Re: [RFC PATCH 1/6] x86/alternative: assert text_mutex is taken
From: Masami Hiramatsu
Date: Wed Aug 29 2018 - 22:27:22 EST
On Wed, 29 Aug 2018 14:00:06 -0700
Sean Christopherson <sean.j.christopherson@xxxxxxxxx> wrote:
> On Wed, Aug 29, 2018 at 08:44:47PM +0000, Nadav Amit wrote:
> > at 1:13 PM, Sean Christopherson <sean.j.christopherson@xxxxxxxxx> wrote:
> >
> > > On Wed, Aug 29, 2018 at 07:36:22PM +0000, Nadav Amit wrote:
> > >> at 10:11 AM, Nadav Amit <namit@xxxxxxxxxx> wrote:
> > >>
> > >>> at 1:59 AM, Masami Hiramatsu <mhiramat@xxxxxxxxxx> wrote:
> > >>>
> > >>>> On Wed, 29 Aug 2018 01:11:42 -0700
> > >>>> Nadav Amit <namit@xxxxxxxxxx> wrote:
> > >>>>
> > >>>>> Use lockdep to ensure that text_mutex is taken when text_poke() is
> > >>>>> called.
> > >>>>>
> > >>>>> Actually it is not always taken, specifically when it is called by kgdb,
> > >>>>> so take the lock in these cases.
> > >>>>
> > >>>> Can we really take a mutex in kgdb context?
> > >>>>
> > >>>> kgdb_arch_remove_breakpoint
> > >>>> <- dbg_deactivate_sw_breakpoints
> > >>>> <- kgdb_reenter_check
> > >>>> <- kgdb_handle_exception
> > >>>> <- __kgdb_notify
> > >>>> <- kgdb_ll_trap
> > >>>> <- do_int3
> > >>>> <- kgdb_notify
> > >>>> <- die notifier
> > >>>>
> > >>>> kgdb_arch_set_breakpoint
> > >>>> <- dbg_activate_sw_breakpoints
> > >>>> <- kgdb_reenter_check
> > >>>> <- kgdb_handle_exception
> > >>>> ...
> > >>>>
> > >>>> Both seems called in exception context, so we can not take a mutex lock.
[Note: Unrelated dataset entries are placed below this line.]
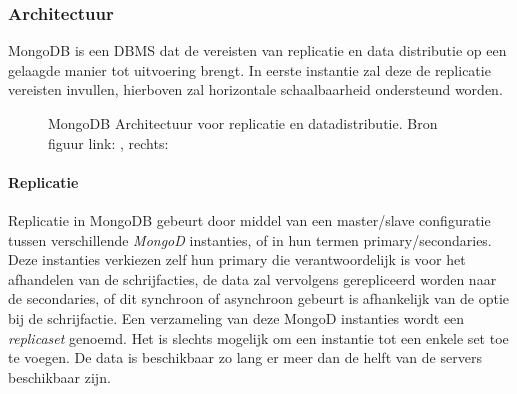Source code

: \subsubsection{Architectuur}
MongoDB is een DBMS dat de vereisten van replicatie en data distributie op een gelaagde manier tot uitvoering brengt. In eerste instantie zal deze de replicatie vereisten invullen, hierboven zal horizontale schaalbaarheid ondersteund worden. 

\begin{figure}[ht!] 
\centering
	\hfill
	\caption{MongoDB Architectuur voor replicatie en datadistributie. Bron figuur link: \cite{mongodb-replicaset}, rechts: \cite{mongodb-shard}}
	\label{fig:mongodb-architectuur}
\end{figure}

\paragraph{Replicatie\cite{mongodb-replicaset}} Replicatie in MongoDB gebeurt door middel van een master/slave configuratie tussen verschillende \textit{MongoD} instanties, of in hun termen primary/secondaries. Deze instanties verkiezen zelf hun primary die verantwoordelijk is voor het afhandelen van de schrijfacties, de data zal vervolgens gerepliceerd worden naar de secondaries, of dit synchroon of asynchroon gebeurt is afhankelijk van de optie bij de schrijfactie. Een verzameling van deze MongoD instanties wordt een \textit{replicaset} genoemd. Het is slechts mogelijk om een instantie tot een enkele set toe te voegen. De data is beschikbaar zo lang er meer dan de helft van de servers beschikbaar zijn. 


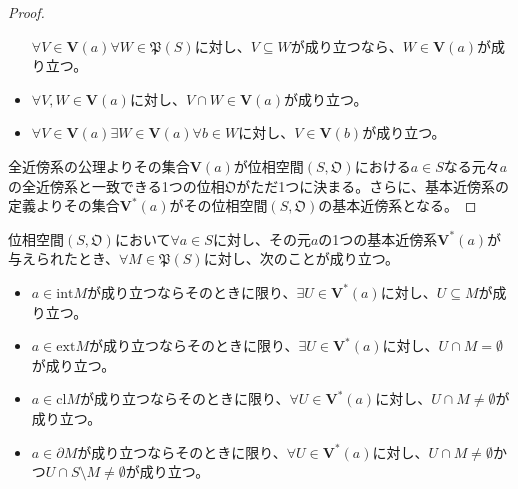 \documentclass[dvipdfmx]{jsarticle}
\begin{document}
\begin{proof}
\begin{itemize}
  $\forall V \in \mathbf{V}(a)\forall W \in \mathfrak{P}(S)$に対し、$V \subseteq W$が成り立つなら、$W \in \mathbf{V}(a)$が成り立つ。
\item
  $\forall V,W \in \mathbf{V}(a)$に対し、$V \cap W \in \mathbf{V}(a)$が成り立つ。
\item
  $\forall V \in \mathbf{V}(a)\exists W \in \mathbf{V}(a)\forall b \in W$に対し、$V \in \mathbf{V}(b)$が成り立つ。
\end{itemize}
全近傍系の公理よりその集合$\mathbf{V}(a)$が位相空間$\left( S,\mathfrak{O} \right)$における$a \in S$なる元々$a$の全近傍系と一致できる1つの位相$\mathfrak{O}$がただ1つに決まる。さらに、基本近傍系の定義よりその集合$\mathbf{V}^{*}(a)$がその位相空間$\left( S,\mathfrak{O} \right)$の基本近傍系となる。
\end{proof}
\begin{thm}\label{8.1.2.15}
位相空間$\left( S,\mathfrak{O} \right)$において$\forall a \in S$に対し、その元$a$の1つの基本近傍系$\mathbf{V}^{*}(a)$が与えられたとき、$\forall M \in \mathfrak{P}(S)$に対し、次のことが成り立つ。
\begin{itemize}
\item
  $a \in {\mathrm{int}}M$が成り立つならそのときに限り、$\exists U \in \mathbf{V}^{*}(a)$に対し、$U \subseteq M$が成り立つ。
\item
  $a \in {\mathrm{ext}}M$が成り立つならそのときに限り、$\exists U \in \mathbf{V}^{*}(a)$に対し、$U \cap M = \emptyset$が成り立つ。
\item
  $a \in {\mathrm{cl}}M$が成り立つならそのときに限り、$\forall U \in \mathbf{V}^{*}(a)$に対し、$U \cap M \neq \emptyset$が成り立つ。
\item
  $a \in \partial M$が成り立つならそのときに限り、$\forall U \in \mathbf{V}^{*}(a)$に対し、$U \cap M \neq \emptyset$かつ$U \cap S \setminus M \neq \emptyset$が成り立つ。
\end{itemize}
\end{thm}
\end{document}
> > >>>> I think kgdb needs a special path.
> > >>>
> > >>> You are correct, but I don’t want a special path. Presumably text_mutex is
> > >>> guaranteed not to be taken according to the code.
> > >>>
> > >>> So I guess the only concern is lockdep. Do you see any problem if I change
> > >>> mutex_lock() into mutex_trylock()? It should always succeed, and I can add a
> > >>> warning and a failure path if it fails for some reason.
> > >>
> > >> Err.. This will not work. I think I will drop this patch, since I cannot
> > >> find a proper yet simple assertion. Creating special path just for the
> > >> assertion seems wrong.
> > >
> > > It's probably worth expanding the comment for text_poke() to call out
> > > the kgdb case and reference kgdb_arch_{set,remove}_breakpoint(), whose
> > > code and comments make it explicitly clear why its safe for them to
> > > call text_poke() without acquiring the lock. Might prevent someone
> > > from going down this path again in the future.
> >
> > I thought that the whole point of the patch was to avoid comments, and
> > instead enforce the right behavior. I don’t understand well enough kgdb
> > code, so I cannot attest it does the right thing. What happens if
> > kgdb_do_roundup==0?
>
> As is, the comment is wrong because there are obviously cases where
> text_poke() is called without text_mutex being held. I can't attest
> to the kgdb code either. My thought was to document the exception so
> that if someone does want to try and enforce the right behavior they
> can dive right into the problem instead of having to learn of the kgdb
> gotcha the hard way. Maybe a FIXME is the right approach?
No, kgdb ensures that the text_mutex has not been held right before
calling text_poke. So they also take care the text_mutex. I guess
kgdb_arch_{set,remove}_breakpoint() is supposed to be run under
a special circumstance, like stopping all other threads/cores.
In that case, we can just check the text_mutex is not locked.
Anyway, kgdb is a very rare courner case. I think if CONFIG_KGDB is
enabled, lockdep and any assertion should be disabled, since kgdb
can tweak anything in the kernel with unexpected ways...
Thank you,
--
Masami Hiramatsu <mhiramat@xxxxxxxxxx>